◆ **WHAT THE EXERCISE ASKS**
Go to the line in the entries below that holds "有关各种集成模式的详情，请参" and repeat exactly from there through the line that holds "1. 在设计环境中创建优惠类别。 有关详细信息，请参见", inclusive.

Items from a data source
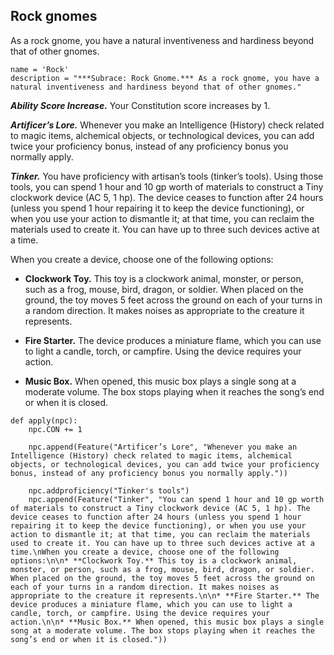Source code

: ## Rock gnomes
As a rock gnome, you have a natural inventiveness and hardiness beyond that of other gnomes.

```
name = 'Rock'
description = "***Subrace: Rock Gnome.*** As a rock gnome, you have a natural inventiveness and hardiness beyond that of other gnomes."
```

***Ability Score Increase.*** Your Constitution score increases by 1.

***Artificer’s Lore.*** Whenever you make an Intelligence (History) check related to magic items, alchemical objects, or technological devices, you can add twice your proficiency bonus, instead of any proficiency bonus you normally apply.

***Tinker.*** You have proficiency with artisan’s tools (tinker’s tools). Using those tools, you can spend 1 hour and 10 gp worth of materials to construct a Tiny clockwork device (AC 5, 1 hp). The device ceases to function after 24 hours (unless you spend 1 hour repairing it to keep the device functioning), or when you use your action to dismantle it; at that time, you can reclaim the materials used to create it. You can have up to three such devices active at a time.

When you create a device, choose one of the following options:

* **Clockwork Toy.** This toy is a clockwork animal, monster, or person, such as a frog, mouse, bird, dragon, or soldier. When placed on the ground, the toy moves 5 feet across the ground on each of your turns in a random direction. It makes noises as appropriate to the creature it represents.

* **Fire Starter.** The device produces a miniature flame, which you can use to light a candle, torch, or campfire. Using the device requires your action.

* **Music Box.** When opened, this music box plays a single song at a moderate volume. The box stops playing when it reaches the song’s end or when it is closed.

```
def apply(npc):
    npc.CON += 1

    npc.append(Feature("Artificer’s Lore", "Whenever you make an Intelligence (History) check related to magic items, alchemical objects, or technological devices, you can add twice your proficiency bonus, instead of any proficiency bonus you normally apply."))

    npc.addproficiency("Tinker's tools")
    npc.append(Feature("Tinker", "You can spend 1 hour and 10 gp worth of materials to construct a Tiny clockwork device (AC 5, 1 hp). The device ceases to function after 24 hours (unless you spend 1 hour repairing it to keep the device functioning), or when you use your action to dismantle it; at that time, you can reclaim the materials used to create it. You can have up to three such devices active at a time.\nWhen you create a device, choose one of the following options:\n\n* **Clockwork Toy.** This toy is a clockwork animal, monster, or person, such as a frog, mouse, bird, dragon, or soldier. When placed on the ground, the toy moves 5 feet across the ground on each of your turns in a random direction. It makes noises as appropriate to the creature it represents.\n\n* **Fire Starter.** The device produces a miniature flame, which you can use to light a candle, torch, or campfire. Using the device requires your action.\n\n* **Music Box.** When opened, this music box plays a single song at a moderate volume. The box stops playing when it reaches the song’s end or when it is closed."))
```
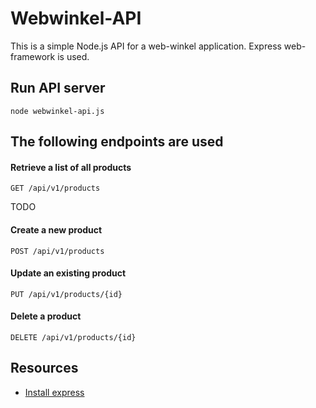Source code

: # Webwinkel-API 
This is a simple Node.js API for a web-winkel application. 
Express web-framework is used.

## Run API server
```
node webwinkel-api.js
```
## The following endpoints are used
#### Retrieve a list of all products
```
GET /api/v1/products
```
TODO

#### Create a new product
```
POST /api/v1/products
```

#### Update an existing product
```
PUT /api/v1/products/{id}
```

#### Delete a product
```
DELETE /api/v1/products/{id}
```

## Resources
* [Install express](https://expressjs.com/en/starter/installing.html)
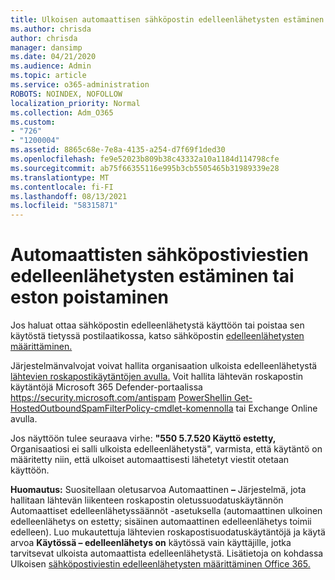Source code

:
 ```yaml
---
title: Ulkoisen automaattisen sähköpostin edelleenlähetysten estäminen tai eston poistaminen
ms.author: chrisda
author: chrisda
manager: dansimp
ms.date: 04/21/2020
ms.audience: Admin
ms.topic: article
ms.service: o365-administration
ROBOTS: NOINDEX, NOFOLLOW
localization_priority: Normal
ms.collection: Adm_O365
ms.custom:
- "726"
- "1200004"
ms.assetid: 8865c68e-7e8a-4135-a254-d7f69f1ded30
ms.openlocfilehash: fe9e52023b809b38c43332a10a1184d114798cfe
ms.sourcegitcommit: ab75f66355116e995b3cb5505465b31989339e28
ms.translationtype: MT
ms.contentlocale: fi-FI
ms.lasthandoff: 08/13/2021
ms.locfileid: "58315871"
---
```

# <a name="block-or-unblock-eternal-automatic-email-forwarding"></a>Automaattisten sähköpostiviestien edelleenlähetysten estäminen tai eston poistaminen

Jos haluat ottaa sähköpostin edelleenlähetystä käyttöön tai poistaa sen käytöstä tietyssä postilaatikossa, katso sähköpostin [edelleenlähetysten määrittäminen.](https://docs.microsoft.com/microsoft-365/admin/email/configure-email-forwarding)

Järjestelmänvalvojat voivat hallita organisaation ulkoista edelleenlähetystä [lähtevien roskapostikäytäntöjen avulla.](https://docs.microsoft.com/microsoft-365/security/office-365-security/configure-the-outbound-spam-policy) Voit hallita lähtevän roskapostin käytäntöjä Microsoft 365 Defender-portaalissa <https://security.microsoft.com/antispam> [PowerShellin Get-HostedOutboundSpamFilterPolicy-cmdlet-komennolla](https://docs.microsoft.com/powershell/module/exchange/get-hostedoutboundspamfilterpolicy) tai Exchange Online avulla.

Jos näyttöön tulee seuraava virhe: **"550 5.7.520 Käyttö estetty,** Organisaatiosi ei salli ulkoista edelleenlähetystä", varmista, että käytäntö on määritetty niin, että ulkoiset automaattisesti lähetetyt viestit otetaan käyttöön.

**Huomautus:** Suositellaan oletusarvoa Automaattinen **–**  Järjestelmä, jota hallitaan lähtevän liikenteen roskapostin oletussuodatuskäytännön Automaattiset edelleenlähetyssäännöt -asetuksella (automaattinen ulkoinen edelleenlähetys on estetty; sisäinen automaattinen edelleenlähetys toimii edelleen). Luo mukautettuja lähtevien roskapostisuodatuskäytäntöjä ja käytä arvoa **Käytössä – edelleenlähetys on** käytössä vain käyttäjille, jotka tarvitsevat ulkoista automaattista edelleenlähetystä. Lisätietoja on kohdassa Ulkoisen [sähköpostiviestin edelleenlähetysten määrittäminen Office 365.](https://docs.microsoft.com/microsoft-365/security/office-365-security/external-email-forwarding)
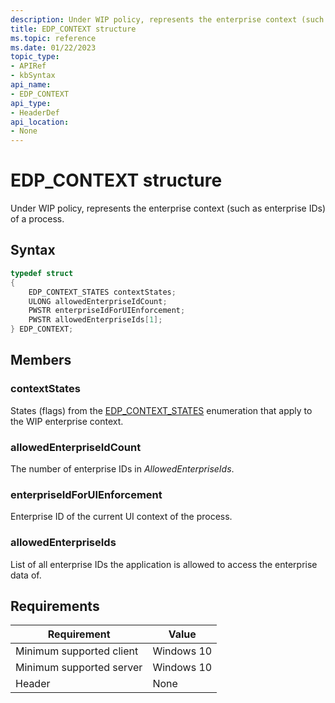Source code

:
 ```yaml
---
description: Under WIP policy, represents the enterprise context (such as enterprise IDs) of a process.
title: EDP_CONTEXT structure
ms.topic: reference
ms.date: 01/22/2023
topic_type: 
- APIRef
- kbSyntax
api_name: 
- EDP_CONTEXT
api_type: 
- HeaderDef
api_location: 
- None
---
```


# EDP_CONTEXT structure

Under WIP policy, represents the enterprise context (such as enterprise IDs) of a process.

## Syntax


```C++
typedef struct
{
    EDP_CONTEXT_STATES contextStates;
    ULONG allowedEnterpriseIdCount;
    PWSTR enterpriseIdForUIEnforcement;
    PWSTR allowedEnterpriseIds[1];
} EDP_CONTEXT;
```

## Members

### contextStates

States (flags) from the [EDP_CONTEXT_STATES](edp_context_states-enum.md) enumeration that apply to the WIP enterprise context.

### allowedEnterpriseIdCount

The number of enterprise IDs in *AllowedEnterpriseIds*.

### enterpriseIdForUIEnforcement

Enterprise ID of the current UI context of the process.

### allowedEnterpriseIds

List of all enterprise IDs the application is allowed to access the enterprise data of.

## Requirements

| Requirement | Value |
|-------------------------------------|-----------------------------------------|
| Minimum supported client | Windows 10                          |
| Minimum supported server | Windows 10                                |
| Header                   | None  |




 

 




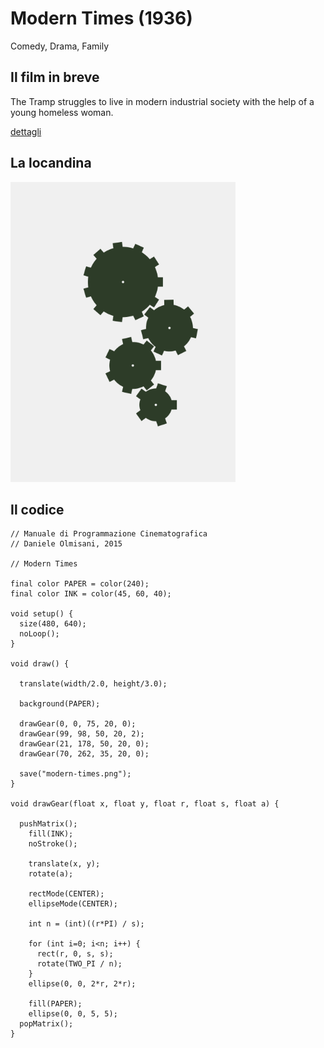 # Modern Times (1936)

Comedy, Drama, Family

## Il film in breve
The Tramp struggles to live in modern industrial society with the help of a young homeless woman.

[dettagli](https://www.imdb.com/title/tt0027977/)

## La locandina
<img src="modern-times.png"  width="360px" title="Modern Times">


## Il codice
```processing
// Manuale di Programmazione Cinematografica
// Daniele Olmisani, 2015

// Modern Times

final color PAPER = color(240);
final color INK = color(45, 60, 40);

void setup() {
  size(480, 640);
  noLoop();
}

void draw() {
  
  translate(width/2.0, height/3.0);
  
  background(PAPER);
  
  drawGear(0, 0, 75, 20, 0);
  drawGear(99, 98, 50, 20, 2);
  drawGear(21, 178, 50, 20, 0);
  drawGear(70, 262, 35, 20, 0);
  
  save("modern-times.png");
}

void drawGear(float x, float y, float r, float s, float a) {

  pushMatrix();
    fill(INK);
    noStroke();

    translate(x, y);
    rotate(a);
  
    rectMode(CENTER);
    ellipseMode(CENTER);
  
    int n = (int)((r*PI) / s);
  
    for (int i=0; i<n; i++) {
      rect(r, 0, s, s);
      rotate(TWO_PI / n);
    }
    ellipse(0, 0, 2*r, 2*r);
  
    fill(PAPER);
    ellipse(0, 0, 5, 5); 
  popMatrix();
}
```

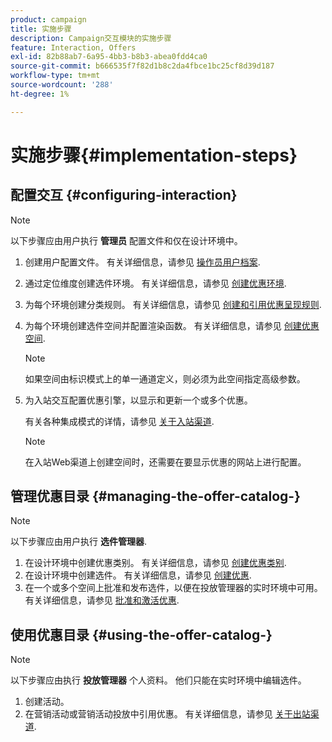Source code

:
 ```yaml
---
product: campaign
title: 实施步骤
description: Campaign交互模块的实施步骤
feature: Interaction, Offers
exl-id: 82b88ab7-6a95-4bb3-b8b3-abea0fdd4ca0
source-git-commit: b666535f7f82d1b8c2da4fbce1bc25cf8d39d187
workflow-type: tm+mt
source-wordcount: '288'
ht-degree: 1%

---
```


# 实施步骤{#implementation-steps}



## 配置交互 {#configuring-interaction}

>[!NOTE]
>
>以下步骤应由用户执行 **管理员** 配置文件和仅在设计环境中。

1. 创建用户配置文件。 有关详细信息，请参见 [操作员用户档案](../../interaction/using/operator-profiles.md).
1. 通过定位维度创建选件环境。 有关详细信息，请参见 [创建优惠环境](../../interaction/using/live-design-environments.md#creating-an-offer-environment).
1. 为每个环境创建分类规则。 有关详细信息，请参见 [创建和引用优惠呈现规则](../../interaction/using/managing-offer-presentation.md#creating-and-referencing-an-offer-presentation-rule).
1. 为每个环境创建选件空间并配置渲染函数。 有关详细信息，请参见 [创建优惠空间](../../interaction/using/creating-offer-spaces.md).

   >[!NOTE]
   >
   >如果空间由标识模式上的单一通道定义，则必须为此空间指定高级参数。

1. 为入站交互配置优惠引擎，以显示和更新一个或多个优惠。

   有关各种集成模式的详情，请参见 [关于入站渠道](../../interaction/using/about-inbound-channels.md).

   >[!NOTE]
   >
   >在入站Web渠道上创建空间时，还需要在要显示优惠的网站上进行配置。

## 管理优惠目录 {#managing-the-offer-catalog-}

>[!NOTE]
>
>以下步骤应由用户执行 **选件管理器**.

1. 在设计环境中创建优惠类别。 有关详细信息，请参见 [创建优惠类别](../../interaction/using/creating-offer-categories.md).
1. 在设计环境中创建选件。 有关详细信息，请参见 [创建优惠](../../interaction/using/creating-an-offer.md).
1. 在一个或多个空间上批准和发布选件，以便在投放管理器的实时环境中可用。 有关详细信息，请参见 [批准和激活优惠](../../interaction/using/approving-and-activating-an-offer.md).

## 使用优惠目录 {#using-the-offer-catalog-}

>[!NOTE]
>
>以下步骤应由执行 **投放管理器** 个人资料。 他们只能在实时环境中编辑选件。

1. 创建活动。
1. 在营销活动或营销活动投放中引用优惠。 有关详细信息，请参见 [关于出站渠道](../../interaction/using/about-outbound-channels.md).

◆ **ANSWER TO THIS EXERCISE**
   有关各种集成模式的详情，请参见 [关于入站渠道](../../interaction/using/about-inbound-channels.md).

   >[!NOTE]
   >
   >在入站Web渠道上创建空间时，还需要在要显示优惠的网站上进行配置。

## 管理优惠目录 {#managing-the-offer-catalog-}

>[!NOTE]
>
>以下步骤应由用户执行 **选件管理器**.

1. 在设计环境中创建优惠类别。 有关详细信息，请参见 [创建优惠类别](../../interaction/using/creating-offer-categories.md).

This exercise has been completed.